*Exercise*.
Every line of the following records that includes "base" should be copied.

☆ ☆ ☆ ☆ ☆

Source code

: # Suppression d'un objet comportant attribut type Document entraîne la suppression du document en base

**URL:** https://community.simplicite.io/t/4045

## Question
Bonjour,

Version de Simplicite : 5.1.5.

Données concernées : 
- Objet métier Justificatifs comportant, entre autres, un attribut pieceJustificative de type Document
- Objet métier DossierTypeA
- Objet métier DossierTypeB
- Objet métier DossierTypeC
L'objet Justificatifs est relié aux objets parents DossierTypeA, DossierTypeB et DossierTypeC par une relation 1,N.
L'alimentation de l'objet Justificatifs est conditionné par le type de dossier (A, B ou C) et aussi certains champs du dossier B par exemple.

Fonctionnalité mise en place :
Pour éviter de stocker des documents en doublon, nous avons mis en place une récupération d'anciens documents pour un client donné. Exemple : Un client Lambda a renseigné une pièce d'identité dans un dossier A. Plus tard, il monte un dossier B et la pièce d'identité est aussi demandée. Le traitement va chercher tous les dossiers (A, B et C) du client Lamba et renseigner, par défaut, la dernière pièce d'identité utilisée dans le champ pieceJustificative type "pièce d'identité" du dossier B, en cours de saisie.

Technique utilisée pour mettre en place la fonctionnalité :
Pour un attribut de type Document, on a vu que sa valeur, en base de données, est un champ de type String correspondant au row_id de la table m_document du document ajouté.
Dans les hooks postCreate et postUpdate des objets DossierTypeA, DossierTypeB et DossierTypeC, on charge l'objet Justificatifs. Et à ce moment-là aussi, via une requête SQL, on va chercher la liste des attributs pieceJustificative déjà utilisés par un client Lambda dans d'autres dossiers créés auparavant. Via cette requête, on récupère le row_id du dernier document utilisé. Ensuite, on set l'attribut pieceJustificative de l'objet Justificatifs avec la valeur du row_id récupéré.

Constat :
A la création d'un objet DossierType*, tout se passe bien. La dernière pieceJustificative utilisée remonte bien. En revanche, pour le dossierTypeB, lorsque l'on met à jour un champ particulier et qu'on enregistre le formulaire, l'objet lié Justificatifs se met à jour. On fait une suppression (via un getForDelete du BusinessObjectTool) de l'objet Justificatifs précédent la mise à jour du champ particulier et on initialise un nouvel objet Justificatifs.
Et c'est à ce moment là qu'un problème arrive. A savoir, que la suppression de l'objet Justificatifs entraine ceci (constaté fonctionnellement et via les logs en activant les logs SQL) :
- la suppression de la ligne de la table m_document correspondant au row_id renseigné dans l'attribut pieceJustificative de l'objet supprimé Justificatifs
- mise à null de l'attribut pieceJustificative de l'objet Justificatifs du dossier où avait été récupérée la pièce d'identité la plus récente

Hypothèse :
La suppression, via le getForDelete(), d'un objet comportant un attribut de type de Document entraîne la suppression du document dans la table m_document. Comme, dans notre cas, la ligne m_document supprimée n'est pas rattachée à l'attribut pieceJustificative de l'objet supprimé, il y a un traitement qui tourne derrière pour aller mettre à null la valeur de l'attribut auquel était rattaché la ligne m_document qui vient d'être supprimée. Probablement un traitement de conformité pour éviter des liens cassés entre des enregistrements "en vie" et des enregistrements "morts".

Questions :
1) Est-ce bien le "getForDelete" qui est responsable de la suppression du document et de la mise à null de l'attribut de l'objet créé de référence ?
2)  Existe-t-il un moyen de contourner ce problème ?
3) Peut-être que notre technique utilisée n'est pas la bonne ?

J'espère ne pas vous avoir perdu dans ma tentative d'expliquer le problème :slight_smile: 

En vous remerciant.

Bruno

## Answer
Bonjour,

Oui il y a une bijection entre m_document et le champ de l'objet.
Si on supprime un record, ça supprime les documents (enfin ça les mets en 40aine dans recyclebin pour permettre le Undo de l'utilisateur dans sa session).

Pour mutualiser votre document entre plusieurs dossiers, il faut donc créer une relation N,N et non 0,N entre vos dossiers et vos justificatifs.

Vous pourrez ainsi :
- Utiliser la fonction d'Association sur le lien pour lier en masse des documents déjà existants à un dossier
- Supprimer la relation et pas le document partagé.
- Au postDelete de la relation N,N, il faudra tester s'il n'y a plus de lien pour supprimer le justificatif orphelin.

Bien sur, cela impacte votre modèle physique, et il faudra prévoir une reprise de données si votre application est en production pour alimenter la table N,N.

☆ ☆ ☆ ☆ ☆

*Solution for this problem*.
: # Suppression d'un objet comportant attribut type Document entraîne la suppression du document en base
Pour un attribut de type Document, on a vu que sa valeur, en base de données, est un champ de type String correspondant au row_id de la table m_document du document ajouté.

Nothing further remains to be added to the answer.